By: Jamie “OJ” Bushell, alum of The Renfrew Center
Pride, held annually in June, is a time for LGBTQIA+ folks to celebrate ourselves and the history of our movement that has gotten us to where we are today. It’s a time to honor what it means to be our authentic selves. It’s also a time for allies to show their support to loved ones.
LGBTQIA+ folks experience eating disorders at disproportionately higher rates than their cisgender heterosexual peers. Here are some statistics:
→ Transgender individuals have a higher rate of eating disorders than their cisgender peers.
→ Gay men are thought to only represent 5% of the total population of men, but among men who have eating disorders, 42% identify as gay.
→ Women identified as lesbian, bisexual, or mostly heterosexual were about twice as likely to report binge-eating at least once per month in the last year.
→ Black and Latinx LGBs have at least as high a prevalence of eating disorders as white LGBs.
There are a multitude of reasons why these statistics are true. Some reasons include:
- Discrimination, violence, and bullying
- A lack of affirming care
- Pressure and a need to hide their identity to stay safe
- Internalized stigma
- Lack of support from family and friends
- Financial, food, and housing insecurity
Additionally, transgender and non-binary folks who experience gender dysphoria may use eating disorder behaviors to suppress or accentuate primarily gendered features or secondary sex characteristics.

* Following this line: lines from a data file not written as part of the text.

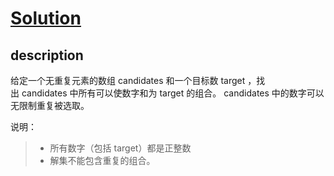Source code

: # [Solution](https://leetcode-cn.com/problems/combination-sum/)
## description
给定一个无重复元素的数组 candidates 和一个目标数 target ，找出 candidates 中所有可以使数字和为 target 的组合。
candidates 中的数字可以无限制重复被选取。

说明：
> * 所有数字（包括 target）都是正整数
> * 解集不能包含重复的组合。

One protective factor for LGBTQIA+ folks, and eating disorders in general, is the influence of community and social support. Feeling connected to and supported by a larger community helps reduce eating disorder symptoms in LGBTQIA+ individuals. During Pride Month, we continue to fight and advocate for recovery, ourselves, and the opportunity to love who we are and who we are becoming.
(Sources: National Eating Disorders Association, Diemer et al., 2015)
Jamie “OJ” Bushell (they/them) is in recovery from an eating disorder and is the co-founder of thirdwheelED, a blog and social media platform that documents eating disorder recovery through a queer lens. OJ writes about the intersectionality of eating disorders, trauma, sexuality, and gender identity/expression. OJ uses their experience of seeking treatment for their eating disorder as a queer person to help raise awareness of the need for culturally responsive and affirming treatment and recovery support services for queer communities.